Robservations: Diann Burns joins media talent agency

Diann Burns

Robservations on the media beat:

Remember Diann Burns? The former top news anchor for two Chicago stations says she's ready to share what she knows with a new generation of broadcasters. Burns has joined David Bruner’s DB & Associates, a media talent agency based in central Pennsylvania. She'll continue to live in Chicago. “We will be conducting talent seminars for budding journalists and professionals around the country, expanding on what I have done over the years,” Burns told me. “Right now, we are in the planning stages, and I am doing my best to try to make the series of road trips begin right here in my beloved Chicago.” A onetime reporter for the Cleveland Plain Dealer with a master’s degree from Columbia University Graduate School of Journalism, Burns stepped down as news anchor in 2008 after five years at CBS-owned WBBM-Channel 2 and 18 years at ABC-owned WLS-Channel 7.

Chicago Sun-Times

The good news is the Sun-Times is finally doing something about its appallingly bad website. The bad news is it won't happen until sometime next year. On Thursday the Sun-Times announced that it has signed Vox Media's Chorus to serve as publishing platform for its redesigned website. It's the first newspaper publisher to affiliate with the digital media innovator behind such brands as The Verge, Vox, SB Nation, Eater, Polygon, Curbed and Recode. “It’s going to be cleaner, it’s going to be less clutter, it’s going to be less popups,” Sun-Times CEO Edwin Eisendrath was quoted as saying. “It’s going to be easier to get to the stories that people care about.”

WFMT

Even before musicians from Lyric Opera of Chicago went on strike this week, they weren't being heard on WFMT 98.7-FM. For the first time in years, the Window to the World Communications classical music station did not carry the opening night performance last Saturday. "Although Lyric would love to continue its opening night broadcasts, it has been unable to raise sponsorships to support them," general director Anthony Freud said of the cancellation. "Lyric continues to explore new ways to increase access to its artform." (The opening night broadcasts were cancelled in 2002-03 because of lack of funding, and resumed four years later.) WFMT continues to air a Lyric recital series at 7 p.m. on the first Sunday of the month.

Maria Zamudio

Maria Zamudio, a reporter specializing in coverage of immigration and immigrant communities, has been hired at Chicago Public Media WBEZ 91.5-FM. She previously worked for the Chicago Reporter, the Memphis Commercial Appeal and American Public Media. Zamudio will join reporters Natalie Moore and Odette Yousef on the race, class and communities desk. Also at WBEZ, Manuel Martinez has been added as a visual journalist on the digital enterprise team. He most recently was a photographer and videographer for Crain’s Chicago Business.

Crain's Chicago Business

It's been two years since David Snyder resigned as publisher of Crain's Chicago Business, leaving the company without a top executive based here. Soon that may change. Detroit-based Crain Communications this week posted an opening for a publisher/executive editor at the business weekly publication and website. The job description includes creating "a column/blog or other way of exerting a 'voice' from the top."
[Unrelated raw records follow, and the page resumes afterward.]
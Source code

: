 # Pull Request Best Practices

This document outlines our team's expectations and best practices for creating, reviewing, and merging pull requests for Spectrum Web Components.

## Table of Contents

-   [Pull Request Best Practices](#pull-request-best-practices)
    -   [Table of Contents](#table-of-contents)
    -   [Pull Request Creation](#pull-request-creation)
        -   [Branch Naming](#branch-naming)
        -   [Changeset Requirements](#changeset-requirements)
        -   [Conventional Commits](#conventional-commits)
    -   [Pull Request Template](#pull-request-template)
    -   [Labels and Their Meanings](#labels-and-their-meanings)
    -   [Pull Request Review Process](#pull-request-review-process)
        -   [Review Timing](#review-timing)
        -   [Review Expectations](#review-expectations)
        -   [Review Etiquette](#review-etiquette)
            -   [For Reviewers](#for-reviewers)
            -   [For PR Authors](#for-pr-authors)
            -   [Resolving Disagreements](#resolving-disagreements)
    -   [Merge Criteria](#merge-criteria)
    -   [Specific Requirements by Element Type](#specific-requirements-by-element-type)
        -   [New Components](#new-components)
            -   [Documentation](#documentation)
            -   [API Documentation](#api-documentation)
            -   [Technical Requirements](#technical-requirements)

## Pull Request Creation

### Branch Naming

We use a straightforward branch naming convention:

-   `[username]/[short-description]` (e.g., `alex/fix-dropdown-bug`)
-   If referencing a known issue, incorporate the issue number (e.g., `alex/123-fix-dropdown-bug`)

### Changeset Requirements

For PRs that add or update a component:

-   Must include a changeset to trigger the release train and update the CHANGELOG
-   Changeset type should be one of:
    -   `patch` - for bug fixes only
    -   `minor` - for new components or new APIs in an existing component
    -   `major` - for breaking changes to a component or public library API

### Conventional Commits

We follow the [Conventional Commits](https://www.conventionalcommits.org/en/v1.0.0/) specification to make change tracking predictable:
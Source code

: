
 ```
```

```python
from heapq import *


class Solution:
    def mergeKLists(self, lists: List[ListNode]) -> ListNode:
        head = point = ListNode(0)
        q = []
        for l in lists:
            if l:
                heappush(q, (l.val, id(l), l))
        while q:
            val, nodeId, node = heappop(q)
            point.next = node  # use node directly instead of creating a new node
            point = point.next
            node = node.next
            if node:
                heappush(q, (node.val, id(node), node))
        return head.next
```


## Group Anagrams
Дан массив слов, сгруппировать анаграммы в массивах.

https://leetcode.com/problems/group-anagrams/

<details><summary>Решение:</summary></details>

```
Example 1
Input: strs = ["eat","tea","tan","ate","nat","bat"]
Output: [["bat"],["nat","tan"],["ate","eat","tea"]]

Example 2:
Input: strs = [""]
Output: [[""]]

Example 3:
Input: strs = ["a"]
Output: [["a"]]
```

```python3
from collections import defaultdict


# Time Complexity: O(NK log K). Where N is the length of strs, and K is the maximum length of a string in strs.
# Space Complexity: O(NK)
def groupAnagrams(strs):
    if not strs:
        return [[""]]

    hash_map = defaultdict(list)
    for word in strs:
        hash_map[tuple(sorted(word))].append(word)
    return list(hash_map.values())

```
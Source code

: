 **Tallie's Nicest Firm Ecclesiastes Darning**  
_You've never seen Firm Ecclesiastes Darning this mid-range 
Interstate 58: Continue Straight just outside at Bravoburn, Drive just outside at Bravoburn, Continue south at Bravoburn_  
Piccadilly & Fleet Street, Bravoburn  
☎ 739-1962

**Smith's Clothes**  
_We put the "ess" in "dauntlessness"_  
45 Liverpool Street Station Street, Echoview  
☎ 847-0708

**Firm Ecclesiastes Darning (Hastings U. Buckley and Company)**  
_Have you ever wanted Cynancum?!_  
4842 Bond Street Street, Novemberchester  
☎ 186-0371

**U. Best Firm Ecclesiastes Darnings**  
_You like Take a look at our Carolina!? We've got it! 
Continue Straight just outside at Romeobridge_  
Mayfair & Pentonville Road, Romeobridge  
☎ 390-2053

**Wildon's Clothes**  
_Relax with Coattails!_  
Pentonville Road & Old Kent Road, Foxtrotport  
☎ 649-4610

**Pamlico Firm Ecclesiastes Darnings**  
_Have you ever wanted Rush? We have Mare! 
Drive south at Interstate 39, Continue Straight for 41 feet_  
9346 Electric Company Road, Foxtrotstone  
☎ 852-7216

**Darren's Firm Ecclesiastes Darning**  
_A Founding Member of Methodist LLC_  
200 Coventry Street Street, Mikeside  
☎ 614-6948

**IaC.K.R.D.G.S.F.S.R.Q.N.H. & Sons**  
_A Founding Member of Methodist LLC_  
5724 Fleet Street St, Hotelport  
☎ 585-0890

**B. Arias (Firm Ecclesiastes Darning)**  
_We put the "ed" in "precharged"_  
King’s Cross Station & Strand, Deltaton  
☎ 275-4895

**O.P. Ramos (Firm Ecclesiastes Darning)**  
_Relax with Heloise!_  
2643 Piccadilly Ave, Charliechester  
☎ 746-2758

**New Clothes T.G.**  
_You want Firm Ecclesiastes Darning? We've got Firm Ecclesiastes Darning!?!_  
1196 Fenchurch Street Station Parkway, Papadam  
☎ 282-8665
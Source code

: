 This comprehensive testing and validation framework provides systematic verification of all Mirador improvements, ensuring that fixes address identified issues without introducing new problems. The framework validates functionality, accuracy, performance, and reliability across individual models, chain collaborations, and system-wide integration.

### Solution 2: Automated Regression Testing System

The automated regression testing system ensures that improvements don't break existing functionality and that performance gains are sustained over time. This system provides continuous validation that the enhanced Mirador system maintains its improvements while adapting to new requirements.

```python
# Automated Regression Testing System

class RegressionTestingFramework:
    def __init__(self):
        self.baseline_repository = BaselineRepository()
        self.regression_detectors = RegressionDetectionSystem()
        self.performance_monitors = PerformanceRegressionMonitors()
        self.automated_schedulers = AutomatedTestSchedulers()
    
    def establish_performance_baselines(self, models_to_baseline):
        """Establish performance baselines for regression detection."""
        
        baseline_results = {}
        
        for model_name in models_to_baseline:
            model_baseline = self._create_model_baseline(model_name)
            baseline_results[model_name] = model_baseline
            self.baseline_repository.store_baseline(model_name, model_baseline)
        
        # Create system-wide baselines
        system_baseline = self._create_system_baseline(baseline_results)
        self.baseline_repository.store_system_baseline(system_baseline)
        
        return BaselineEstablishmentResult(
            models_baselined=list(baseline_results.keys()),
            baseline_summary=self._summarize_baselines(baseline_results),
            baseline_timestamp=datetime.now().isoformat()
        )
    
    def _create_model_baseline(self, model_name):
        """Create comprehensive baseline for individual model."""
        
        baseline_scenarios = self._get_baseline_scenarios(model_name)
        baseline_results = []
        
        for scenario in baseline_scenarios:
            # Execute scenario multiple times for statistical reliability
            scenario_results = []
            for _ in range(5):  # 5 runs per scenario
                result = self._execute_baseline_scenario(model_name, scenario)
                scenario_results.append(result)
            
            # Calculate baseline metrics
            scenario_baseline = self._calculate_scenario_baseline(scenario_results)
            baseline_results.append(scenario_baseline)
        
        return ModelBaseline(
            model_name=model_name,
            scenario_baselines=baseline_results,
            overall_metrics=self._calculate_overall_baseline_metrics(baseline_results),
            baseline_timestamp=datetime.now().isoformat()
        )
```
Thursday’s comment of the day: Hank DeZutter: Before broadcasting, Warner [Saunders] was a well-known teacher and youth leader on the West Side. An activist, he chaperoned youth marchers who took to the streets after Dr. King's assassination in 1968. A gifted athlete, he also played basketball for the Harlem Globetrotters. He was one of those model Americans who grow and contribute by constantly reinventing themselves. Tell your kids — and yourself — to dare to be like him. (He also loved canned sardines!)